Oskar Wacław Czesław Farenholc
vel Franz Henzel, vel John Oskar Kennedy, vel Jerzy Stawicki, vel Wacław Sławiński
Zwykły Znak Spadochronowy nr 1694
Po śmierci ojca w wojnie polsko – bolszewickiej z matką przyjechał do Polski, zamieszkali w Warszawie. Od 1927 uczył się w Gimnazjum Wojciecha Górskiego w Warszawie, w 1937 zdał tam egzamin dojrzałości.
Od września 1937 jako ochotnik w Szkole Podchorążych Artylerii w Zambrowie, następnie od września 1938 w Szkole Podchorążych Artylerii Przeciwlotniczej w Trauguttowie k. Brześcia nad Bugiem. Awansowany na stopień podporucznika służby stałej w korpusie osobowym oficerów artylerii, ze starszeństwem od 1 września 1939.

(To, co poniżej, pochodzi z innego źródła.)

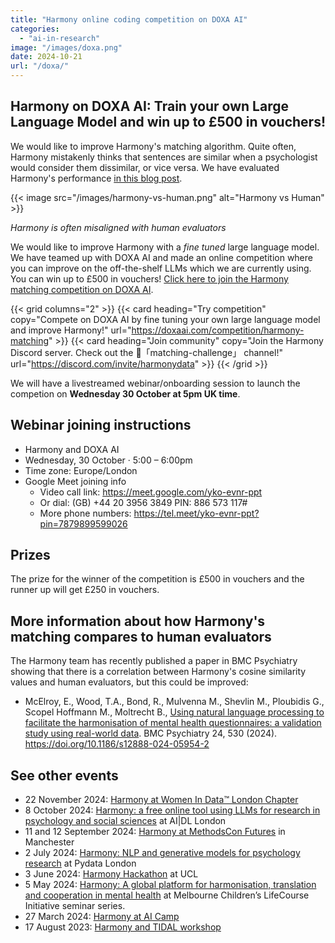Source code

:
 ```yaml
---
title: "Harmony online coding competition on DOXA AI"
categories: 
  - "ai-in-research"
image: "/images/doxa.png"
date: 2024-10-21
url: "/doxa/"
---
```


## Harmony on DOXA AI: Train your own Large Language Model and win up to £500 in vouchers!

We would like to improve Harmony's matching algorithm. Quite often, Harmony mistakenly thinks that sentences are similar when a psychologist would consider them dissimilar, or vice versa. We have evaluated Harmony's performance [in this blog post](/nlp-semantic-text-matching/measuring-the-performance-of-nlp-algorithms/).


{{< image src="/images/harmony-vs-human.png" alt="Harmony vs Human" >}}

*Harmony is often misaligned with human evaluators*


We would like to improve Harmony with a *fine tuned* large language model. We have teamed up with DOXA AI and made an online competition where you can improve on the off-the-shelf LLMs which we are currently using. You can win up to £500 in vouchers! [Click here to join the Harmony matching competition on DOXA AI](https://doxaai.com/competition/harmony-matching).


{{< grid columns="2" >}}
  {{< card heading="Try competition" copy="Compete on DOXA AI by fine tuning your own large language model and improve Harmony!" url="https://doxaai.com/competition/harmony-matching" >}}
  {{< card heading="Join community" copy="Join the Harmony Discord server. Check out the 🏅「matching-challenge」 channel!" url="https://discord.com/invite/harmonydata" >}}
{{< /grid >}}



We will have a livestreamed webinar/onboarding session to launch the competion on **Wednesday 30 October at 5pm UK time**.


## Webinar joining instructions

* Harmony and DOXA AI
* Wednesday, 30 October · 5:00 – 6:00pm
* Time zone: Europe/London
* Google Meet joining info
  * Video call link: https://meet.google.com/yko-evnr-ppt
  * Or dial: ‪(GB) +44 20 3956 3849‬ PIN: ‪886 573 117‬#
  * More phone numbers: https://tel.meet/yko-evnr-ppt?pin=7879899599026


## Prizes

The prize for the winner of the competition is £500 in vouchers and the runner up will get £250 in vouchers.

## More information about how Harmony's matching compares to human evaluators

The Harmony team has recently published a paper in BMC Psychiatry showing that there is a correlation between Harmony's cosine similarity values and human evaluators, but this could be improved:

* McElroy, E., Wood, T.A., Bond, R., Mulvenna M., Shevlin M., Ploubidis G., Scopel Hoffmann M., Moltrecht B., [Using natural language processing to facilitate the harmonisation of mental health questionnaires: a validation study using real-world data](/ai-in-mental-health/bmc-psychiatry-paper/). BMC Psychiatry 24, 530 (2024). https://doi.org/10.1186/s12888-024-05954-2



## See other events

* 22 November 2024: [Harmony at Women In Data™️ London Chapter](/open-source-for-social-science/women-in-data/)
* 8 October 2024: [Harmony: a free online tool using LLMs for research in psychology and social sciences](/psychology-ai-tool/aidl-meetup/)  at AI|DL London
* 11 and 12 September 2024: [Harmony at MethodsCon Futures](/ai-in-mental-health/harmony-at-methodscon-futures/
) in Manchester
* 2 July 2024: [Harmony: NLP and generative models for psychology research](/open-source-for-social-science/pydata-meetup/)  at Pydata London
* 3 June 2024: [Harmony Hackathon](/open-source-for-social-science/hackathon/) at UCL
* 5 May 2024: [Harmony: A global platform for harmonisation, translation and cooperation in mental health](/ai-in-mental-health/harmony-at-lifecourse-seminar/) at  Melbourne Children’s LifeCourse Initiative seminar series.
* 27 March 2024: [Harmony at AI Camp](/psychology-ai-tool/aicamp-meetup/)
* 17 August 2023: [Harmony and TIDAL workshop](/ai-in-mental-health/harmony-and-tidal-workshop)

W kampanii wrześniowej 1939 przydzielony jako dowódca plutonu dział 40 mm 3 baterii Ośrodka Zapasowego Artylerii Przeciwlotniczej nr 2 w Brześciu, walczył na szlaku: Brześć – Trauguttów – Krzemieniec – Tarnopol. 19 września wraz z żołnierzami baterii przekroczył przez Przełęcz Tatarską granicę z Węgrami, od 21 września internowany w obozie Lengyeltoti nad Balatonem. 2 października uciekł, po otrzymaniu paszportu w Budapeszcie 20 października przekroczył w Modane granicę z Francją.
23 października 1939 w koszarach Bessieres w Paryżu wstąpił do Polskich Sił Zbrojnych na Zachodzie pod dowództwem francuskim. Przydzielony do Ośrodka Artylerii Przeciwlotniczej w Ancenis, od 5 marca w Pontchateau, następnie w zgrupowaniu artylerii w St. Nazaire.
Maciej Szczurowski – Geneza formowania Armii Polskiej we Francji 1939 – 1940
w: Piotrkowskie Zeszyty Historyczne, 2002, nr 4 s. 115 – 143
Po upadku Francji ewakuowany z St. Nazaire 18 czerwca, statkiem dotarł 21 czerwca 1940 do Plymouth (Wielka Brytania). Wstąpił do Polskich Sił Zbrojnych na Zachodzie pod dowództwem brytyjskim, przydzielony jako oficer zwiadu 1 baterii 1 Dywizjonu Artylerii Przeciwlotniczej.
Od 1 października w 1 dywizjonie pociągów pancernych, w obsadzie pociągu pancernego „4 E” w Broughton. Od lutego 1942 ponownie w 1 baterii 1 Dywizjonu Artylerii Plot.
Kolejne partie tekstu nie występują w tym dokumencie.